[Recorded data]
----

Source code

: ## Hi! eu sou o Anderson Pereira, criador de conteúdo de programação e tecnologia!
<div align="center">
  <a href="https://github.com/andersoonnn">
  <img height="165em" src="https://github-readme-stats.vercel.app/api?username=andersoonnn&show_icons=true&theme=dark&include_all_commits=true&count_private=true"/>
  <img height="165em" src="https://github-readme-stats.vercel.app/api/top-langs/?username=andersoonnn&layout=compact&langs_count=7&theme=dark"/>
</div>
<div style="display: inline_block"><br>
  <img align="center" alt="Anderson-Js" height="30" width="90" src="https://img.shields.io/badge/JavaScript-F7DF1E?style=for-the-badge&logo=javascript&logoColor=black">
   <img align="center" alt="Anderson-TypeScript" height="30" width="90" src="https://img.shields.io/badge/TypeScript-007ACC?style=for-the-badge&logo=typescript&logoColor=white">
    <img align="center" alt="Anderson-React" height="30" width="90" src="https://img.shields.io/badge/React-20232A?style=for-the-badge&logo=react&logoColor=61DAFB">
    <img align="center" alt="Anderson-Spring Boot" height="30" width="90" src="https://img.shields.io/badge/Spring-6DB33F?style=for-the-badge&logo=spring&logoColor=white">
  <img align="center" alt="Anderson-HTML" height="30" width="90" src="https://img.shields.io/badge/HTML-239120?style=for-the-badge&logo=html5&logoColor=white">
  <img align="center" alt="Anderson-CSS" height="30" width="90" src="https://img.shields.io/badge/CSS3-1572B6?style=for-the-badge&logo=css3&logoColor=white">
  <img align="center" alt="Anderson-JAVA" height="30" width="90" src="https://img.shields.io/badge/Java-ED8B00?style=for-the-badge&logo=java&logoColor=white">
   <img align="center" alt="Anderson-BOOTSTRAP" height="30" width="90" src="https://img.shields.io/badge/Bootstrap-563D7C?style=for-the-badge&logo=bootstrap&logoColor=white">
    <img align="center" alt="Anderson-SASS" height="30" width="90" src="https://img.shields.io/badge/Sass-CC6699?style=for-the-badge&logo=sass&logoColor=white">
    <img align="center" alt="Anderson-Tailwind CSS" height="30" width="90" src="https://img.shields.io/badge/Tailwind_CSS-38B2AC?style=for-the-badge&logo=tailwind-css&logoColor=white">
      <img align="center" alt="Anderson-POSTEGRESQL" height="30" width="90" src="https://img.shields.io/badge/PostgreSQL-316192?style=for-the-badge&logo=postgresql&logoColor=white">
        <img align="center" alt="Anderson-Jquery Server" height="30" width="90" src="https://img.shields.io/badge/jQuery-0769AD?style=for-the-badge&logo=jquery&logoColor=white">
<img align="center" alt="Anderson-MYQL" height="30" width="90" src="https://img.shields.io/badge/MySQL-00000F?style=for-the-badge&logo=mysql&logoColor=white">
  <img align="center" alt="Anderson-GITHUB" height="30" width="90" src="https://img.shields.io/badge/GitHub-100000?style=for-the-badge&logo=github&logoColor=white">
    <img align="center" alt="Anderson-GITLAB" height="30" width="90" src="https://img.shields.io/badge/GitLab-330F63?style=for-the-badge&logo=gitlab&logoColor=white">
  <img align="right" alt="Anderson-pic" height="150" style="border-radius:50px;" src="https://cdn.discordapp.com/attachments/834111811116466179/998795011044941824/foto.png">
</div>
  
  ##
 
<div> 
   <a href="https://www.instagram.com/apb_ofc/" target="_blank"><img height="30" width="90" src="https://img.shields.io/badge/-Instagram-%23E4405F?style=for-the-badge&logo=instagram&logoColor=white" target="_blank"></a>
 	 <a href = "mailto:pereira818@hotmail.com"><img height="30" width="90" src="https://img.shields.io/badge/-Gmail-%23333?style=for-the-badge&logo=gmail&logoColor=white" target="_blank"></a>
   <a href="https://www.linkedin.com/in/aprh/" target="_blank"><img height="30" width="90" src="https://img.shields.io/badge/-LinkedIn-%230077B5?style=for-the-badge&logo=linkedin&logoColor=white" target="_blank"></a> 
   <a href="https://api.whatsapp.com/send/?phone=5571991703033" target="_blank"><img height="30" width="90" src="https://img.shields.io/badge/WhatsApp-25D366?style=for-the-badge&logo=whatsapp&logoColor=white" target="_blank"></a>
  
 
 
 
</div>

----

Please find every line in the records that contains the word "andersoonnn", and copy it out.

**The completed task**
  <a href="https://github.com/andersoonnn">
  <img height="165em" src="https://github-readme-stats.vercel.app/api?username=andersoonnn&show_icons=true&theme=dark&include_all_commits=true&count_private=true"/>
  <img height="165em" src="https://github-readme-stats.vercel.app/api/top-langs/?username=andersoonnn&layout=compact&langs_count=7&theme=dark"/>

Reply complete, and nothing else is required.